With the growing importance of social media, and it now being the most commonly used medium that many people use to engage in politics, follow the news, engage with friends and family, and participate in the consumption of goods and services or look for jobs, it is ever more evident that we need to legally define social media platforms as public spaces where we engage in our first amendment rights. Another option floated around would be an internet bill of rights to be added to the constitution. Kenneth would be in favor of either of these solutions, but would prefer attempting to make platform access a civil right first before attempting the difficult and time consuming process of amending the constitution.
Conservatives and centrist types are being actively censored on social media. This censorship comes in a variety of ways, outright banning people with opposing views, shadow banning opposing voices so their content no longer appears in search results, demonetization to harm the financial stability of opposition voices and target other financial streams of content creators who's livelihood relies on those forms of income. This conduct from both social media platforms trying to act like publishers and far left radical activists is wrong and immoral.
As platforms, social media websites have a unique legal protection within the Communications Decency Act. Section 230 states that "No provider or user of an interactive computer service shall be treated as the publisher or speaker of any information provided by another information content provider" (47 U.S.C. § 230). This ensures that these platforms are not liable for content posted by it's users.

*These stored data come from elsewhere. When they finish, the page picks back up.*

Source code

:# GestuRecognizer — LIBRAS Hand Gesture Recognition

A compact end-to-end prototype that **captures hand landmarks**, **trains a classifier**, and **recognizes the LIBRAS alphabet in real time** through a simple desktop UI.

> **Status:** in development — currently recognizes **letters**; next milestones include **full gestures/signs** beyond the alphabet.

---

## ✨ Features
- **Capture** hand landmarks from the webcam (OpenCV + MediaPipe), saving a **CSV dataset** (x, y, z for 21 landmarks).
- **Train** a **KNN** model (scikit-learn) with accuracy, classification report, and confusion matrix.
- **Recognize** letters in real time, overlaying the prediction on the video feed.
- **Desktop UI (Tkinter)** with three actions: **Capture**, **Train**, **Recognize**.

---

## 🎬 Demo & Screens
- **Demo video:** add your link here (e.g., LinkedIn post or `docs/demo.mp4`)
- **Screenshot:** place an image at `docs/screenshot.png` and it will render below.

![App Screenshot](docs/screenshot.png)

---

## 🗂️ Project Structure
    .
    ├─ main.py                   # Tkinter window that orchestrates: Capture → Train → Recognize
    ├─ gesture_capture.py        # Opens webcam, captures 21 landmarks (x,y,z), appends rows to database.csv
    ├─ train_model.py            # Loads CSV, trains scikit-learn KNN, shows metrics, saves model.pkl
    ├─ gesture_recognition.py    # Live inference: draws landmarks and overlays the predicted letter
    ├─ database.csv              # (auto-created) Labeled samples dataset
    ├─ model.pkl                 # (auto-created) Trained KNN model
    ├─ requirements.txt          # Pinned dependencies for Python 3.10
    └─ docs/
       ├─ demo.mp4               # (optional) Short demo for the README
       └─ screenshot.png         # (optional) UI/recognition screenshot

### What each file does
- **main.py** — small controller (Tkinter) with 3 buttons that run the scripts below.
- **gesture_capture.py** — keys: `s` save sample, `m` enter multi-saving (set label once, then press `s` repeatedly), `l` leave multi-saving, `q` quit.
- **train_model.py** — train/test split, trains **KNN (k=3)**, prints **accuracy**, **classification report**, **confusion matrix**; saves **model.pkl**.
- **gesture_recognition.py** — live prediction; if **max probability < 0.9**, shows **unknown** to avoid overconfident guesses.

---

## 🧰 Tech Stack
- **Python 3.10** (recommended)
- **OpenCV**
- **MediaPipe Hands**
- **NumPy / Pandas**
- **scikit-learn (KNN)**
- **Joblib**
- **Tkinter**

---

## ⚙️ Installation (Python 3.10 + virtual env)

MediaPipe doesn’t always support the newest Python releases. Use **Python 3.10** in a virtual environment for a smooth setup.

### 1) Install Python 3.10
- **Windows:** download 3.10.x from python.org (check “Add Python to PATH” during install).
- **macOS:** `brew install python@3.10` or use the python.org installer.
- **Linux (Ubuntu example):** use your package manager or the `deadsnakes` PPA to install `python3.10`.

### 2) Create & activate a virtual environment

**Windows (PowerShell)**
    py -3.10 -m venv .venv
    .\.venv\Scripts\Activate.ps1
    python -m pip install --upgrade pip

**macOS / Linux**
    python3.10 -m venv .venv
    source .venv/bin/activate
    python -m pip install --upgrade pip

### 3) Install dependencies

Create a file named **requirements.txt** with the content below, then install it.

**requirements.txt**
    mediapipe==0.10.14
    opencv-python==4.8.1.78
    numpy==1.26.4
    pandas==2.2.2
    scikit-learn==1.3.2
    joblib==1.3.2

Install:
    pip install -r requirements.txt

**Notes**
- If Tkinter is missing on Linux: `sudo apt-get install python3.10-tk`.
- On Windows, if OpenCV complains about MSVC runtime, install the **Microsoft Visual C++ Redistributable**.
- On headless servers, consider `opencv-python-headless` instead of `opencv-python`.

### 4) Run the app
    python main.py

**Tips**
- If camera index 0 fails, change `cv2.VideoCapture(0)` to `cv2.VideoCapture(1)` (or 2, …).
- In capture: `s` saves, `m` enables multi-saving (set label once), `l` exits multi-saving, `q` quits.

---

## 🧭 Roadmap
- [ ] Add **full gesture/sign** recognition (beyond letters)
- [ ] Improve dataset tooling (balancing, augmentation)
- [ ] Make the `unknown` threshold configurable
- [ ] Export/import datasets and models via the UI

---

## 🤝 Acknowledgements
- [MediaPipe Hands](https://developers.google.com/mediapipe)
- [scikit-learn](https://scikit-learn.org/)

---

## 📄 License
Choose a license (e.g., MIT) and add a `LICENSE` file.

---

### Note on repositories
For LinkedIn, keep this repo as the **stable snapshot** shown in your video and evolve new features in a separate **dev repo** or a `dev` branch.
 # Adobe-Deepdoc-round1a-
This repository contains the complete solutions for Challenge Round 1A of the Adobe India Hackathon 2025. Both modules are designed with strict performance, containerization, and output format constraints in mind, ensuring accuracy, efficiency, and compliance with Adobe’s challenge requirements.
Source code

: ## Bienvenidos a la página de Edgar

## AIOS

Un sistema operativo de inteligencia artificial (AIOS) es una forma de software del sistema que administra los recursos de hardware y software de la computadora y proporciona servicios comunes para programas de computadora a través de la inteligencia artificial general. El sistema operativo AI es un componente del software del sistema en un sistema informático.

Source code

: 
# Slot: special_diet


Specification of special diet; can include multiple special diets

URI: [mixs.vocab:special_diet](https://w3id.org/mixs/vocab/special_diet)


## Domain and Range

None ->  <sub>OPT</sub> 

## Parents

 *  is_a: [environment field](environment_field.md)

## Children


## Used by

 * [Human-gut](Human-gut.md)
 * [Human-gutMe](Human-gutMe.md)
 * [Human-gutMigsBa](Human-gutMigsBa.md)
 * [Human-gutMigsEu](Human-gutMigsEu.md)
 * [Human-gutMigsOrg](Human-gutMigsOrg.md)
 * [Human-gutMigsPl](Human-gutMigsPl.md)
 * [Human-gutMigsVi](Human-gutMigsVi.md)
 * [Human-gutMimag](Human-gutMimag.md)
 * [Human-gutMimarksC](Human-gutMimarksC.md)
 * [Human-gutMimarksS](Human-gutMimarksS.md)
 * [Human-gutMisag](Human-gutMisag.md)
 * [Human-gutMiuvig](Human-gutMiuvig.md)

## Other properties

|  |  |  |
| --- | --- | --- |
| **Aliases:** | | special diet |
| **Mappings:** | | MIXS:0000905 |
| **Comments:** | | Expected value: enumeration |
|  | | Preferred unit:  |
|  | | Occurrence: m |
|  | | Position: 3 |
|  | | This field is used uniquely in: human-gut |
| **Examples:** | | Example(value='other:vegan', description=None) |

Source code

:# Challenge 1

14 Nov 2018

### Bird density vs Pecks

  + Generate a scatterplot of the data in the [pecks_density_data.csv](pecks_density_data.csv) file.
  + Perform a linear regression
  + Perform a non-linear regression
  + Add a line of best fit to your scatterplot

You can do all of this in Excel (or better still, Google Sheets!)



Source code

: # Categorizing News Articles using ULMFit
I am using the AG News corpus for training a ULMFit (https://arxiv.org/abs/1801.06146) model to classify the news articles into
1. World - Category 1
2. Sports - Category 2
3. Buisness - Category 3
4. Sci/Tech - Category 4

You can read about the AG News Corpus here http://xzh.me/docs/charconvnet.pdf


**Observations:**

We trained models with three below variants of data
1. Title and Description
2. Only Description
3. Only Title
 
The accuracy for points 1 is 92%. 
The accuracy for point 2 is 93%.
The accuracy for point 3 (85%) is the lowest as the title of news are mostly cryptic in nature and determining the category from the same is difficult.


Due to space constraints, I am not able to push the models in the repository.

Kenneth would propose one amendment to this act, changing 47 U.S.C. § 230(c)(2)(A) would read "any action voluntarily taken in good faith to restrict access to or availability of material that the provider or user considers to be obscene, lewd, lascivious, filthy, excessively violent, harassing, or otherwise objectionable, excluding such material that is constitutionally protected speech". In theory, this change would make it illegal for platforms to remove users for posting controversial political speech, providing protection for individuals who hold opinions contrary to those held by employees of these social media sites.
Kenneth Morgan is a young moderate republican. His stances are socially centrist and fiscally conservative. He dislikes modern outrage culture and tries to work hard and be ethical in both his words and actions. His family taught him the values of honor and commitment from a young age, and the military reinforced both those values further. Having served in Afghanistan and surviving an IED blast, he understands the values of maintaining a strong military presence around the world. However, Kenneth is against regime change wars and does not wish to send our troops to fight wars that our politicians were too lazy to attempt to prevent in the first place.